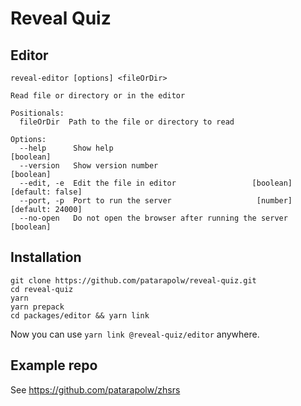 # Reveal Quiz

## Editor

```
reveal-editor [options] <fileOrDir>

Read file or directory or in the editor

Positionals:
  fileOrDir  Path to the file or directory to read

Options:
  --help      Show help                                                [boolean]
  --version   Show version number                                      [boolean]
  --edit, -e  Edit the file in editor                 [boolean] [default: false]
  --port, -p  Port to run the server                   [number] [default: 24000]
  --no-open   Do not open the browser after running the server         [boolean]
```

## Installation

```
git clone https://github.com/patarapolw/reveal-quiz.git
cd reveal-quiz
yarn
yarn prepack
cd packages/editor && yarn link
```

Now you can use `yarn link @reveal-quiz/editor` anywhere.

## Example repo

See <https://github.com/patarapolw/zhsrs>
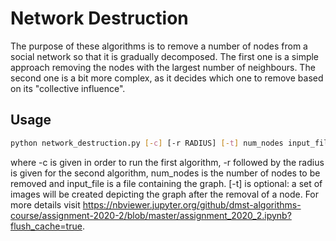 # Network Destruction
The purpose of these algorithms is to remove a number of nodes from a social network so that it is gradually decomposed. The first one is a simple approach removing the nodes with the largest number of neighbours. The second one is a bit more complex, as it decides which one to remove based on its "collective influence".

## Usage
```bash
python network_destruction.py [-c] [-r RADIUS] [-t] num_nodes input_file
```
where -c is given in order to run the first algorithm, -r followed by the radius is given for the second algorithm, num_nodes is the number of nodes to be removed and input_file is a file containing the graph. [-t] is optional: a set of images will be created depicting the graph after the removal of a node. For more details visit https://nbviewer.jupyter.org/github/dmst-algorithms-course/assignment-2020-2/blob/master/assignment_2020_2.ipynb?flush_cache=true.

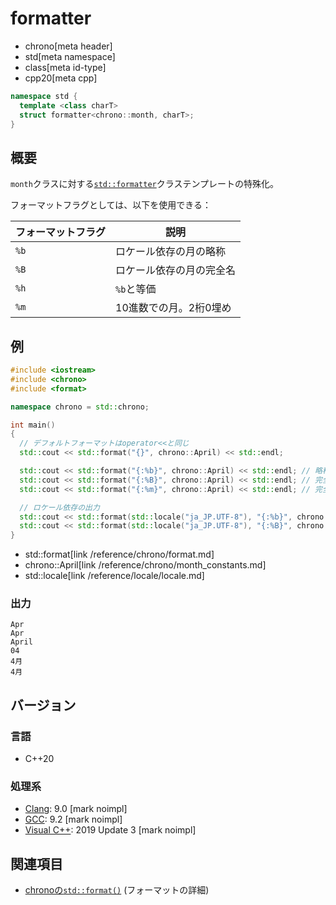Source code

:# formatter
* chrono[meta header]
* std[meta namespace]
* class[meta id-type]
* cpp20[meta cpp]

```cpp
namespace std {
  template <class charT>
  struct formatter<chrono::month, charT>;
}
```

## 概要
`month`クラスに対する[`std::formatter`](/reference/format/formatter.md)クラステンプレートの特殊化。

フォーマットフラグとしては、以下を使用できる：

| フォーマットフラグ | 説明 |
|--------------------|------|
| `%b` | ロケール依存の月の略称 |
| `%B` | ロケール依存の月の完全名 |
| `%h` | `%b`と等価 |
| `%m` | 10進数での月。2桁0埋め |


## 例
```cpp example
#include <iostream>
#include <chrono>
#include <format>

namespace chrono = std::chrono;

int main()
{
  // デフォルトフォーマットはoperator<<と同じ
  std::cout << std::format("{}", chrono::April) << std::endl;

  std::cout << std::format("{:%b}", chrono::April) << std::endl; // 略称
  std::cout << std::format("{:%B}", chrono::April) << std::endl; // 完全名
  std::cout << std::format("{:%m}", chrono::April) << std::endl; // 完全名

  // ロケール依存の出力
  std::cout << std::format(std::locale("ja_JP.UTF-8"), "{:%b}", chrono::April) << std::endl;
  std::cout << std::format(std::locale("ja_JP.UTF-8"), "{:%B}", chrono::April) << std::endl;
}
```
* std::format[link /reference/chrono/format.md]
* chrono::April[link /reference/chrono/month_constants.md]
* std::locale[link /reference/locale/locale.md]

### 出力
```
Apr
Apr
April
04
4月
4月
```

## バージョン
### 言語
- C++20

### 処理系
- [Clang](/implementation.md#clang): 9.0 [mark noimpl]
- [GCC](/implementation.md#gcc): 9.2 [mark noimpl]
- [Visual C++](/implementation.md#visual_cpp): 2019 Update 3 [mark noimpl]


## 関連項目
- [chronoの`std::format()`](/reference/chrono/format.md) (フォーマットの詳細)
____
== Exercise aim ==
Check all the records above and select each line where the string "class" is found.

== Solution to the problem ==
* class[meta id-type]
  template <class charT>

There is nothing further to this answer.